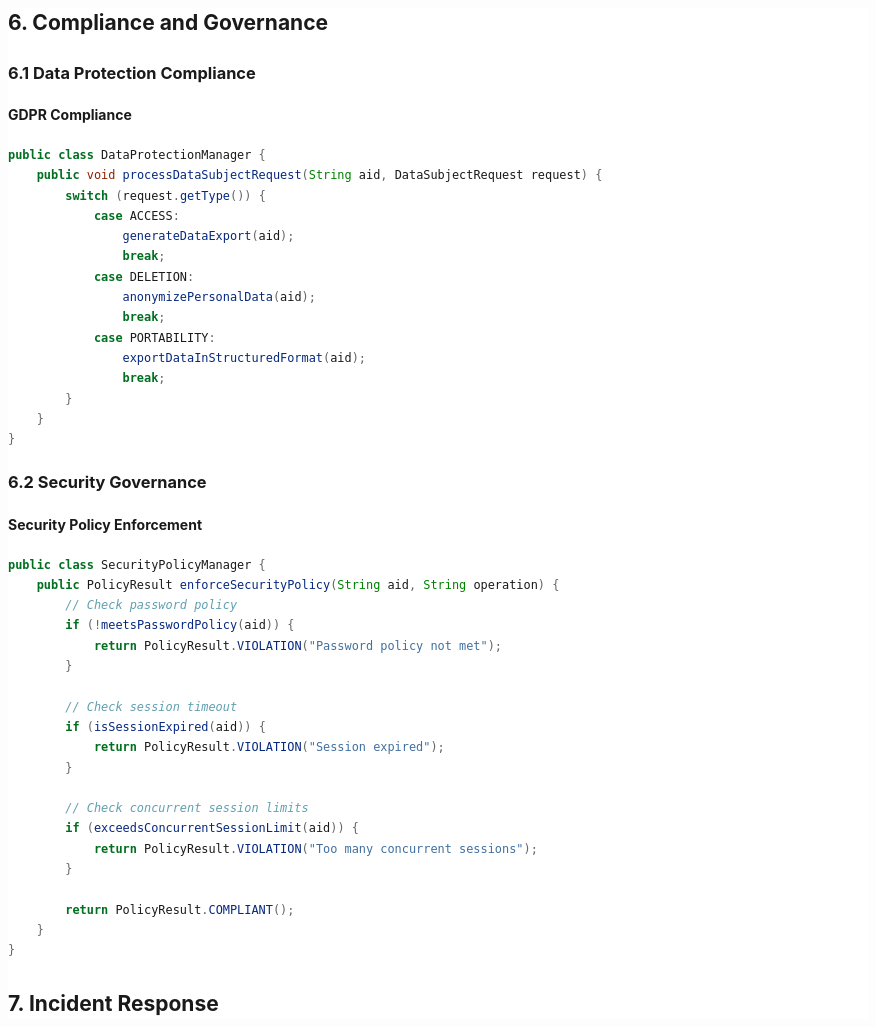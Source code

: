 ## 6. Compliance and Governance

### 6.1 Data Protection Compliance

#### GDPR Compliance
```java
public class DataProtectionManager {
    public void processDataSubjectRequest(String aid, DataSubjectRequest request) {
        switch (request.getType()) {
            case ACCESS:
                generateDataExport(aid);
                break;
            case DELETION:
                anonymizePersonalData(aid);
                break;
            case PORTABILITY:
                exportDataInStructuredFormat(aid);
                break;
        }
    }
}
```

### 6.2 Security Governance

#### Security Policy Enforcement
```java
public class SecurityPolicyManager {
    public PolicyResult enforceSecurityPolicy(String aid, String operation) {
        // Check password policy
        if (!meetsPasswordPolicy(aid)) {
            return PolicyResult.VIOLATION("Password policy not met");
        }
        
        // Check session timeout
        if (isSessionExpired(aid)) {
            return PolicyResult.VIOLATION("Session expired");
        }
        
        // Check concurrent session limits
        if (exceedsConcurrentSessionLimit(aid)) {
            return PolicyResult.VIOLATION("Too many concurrent sessions");
        }
        
        return PolicyResult.COMPLIANT();
    }
}
```

## 7. Incident Response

__________________________________________________

Return the count of lines in the entries above that include the word "request", without any added text.

2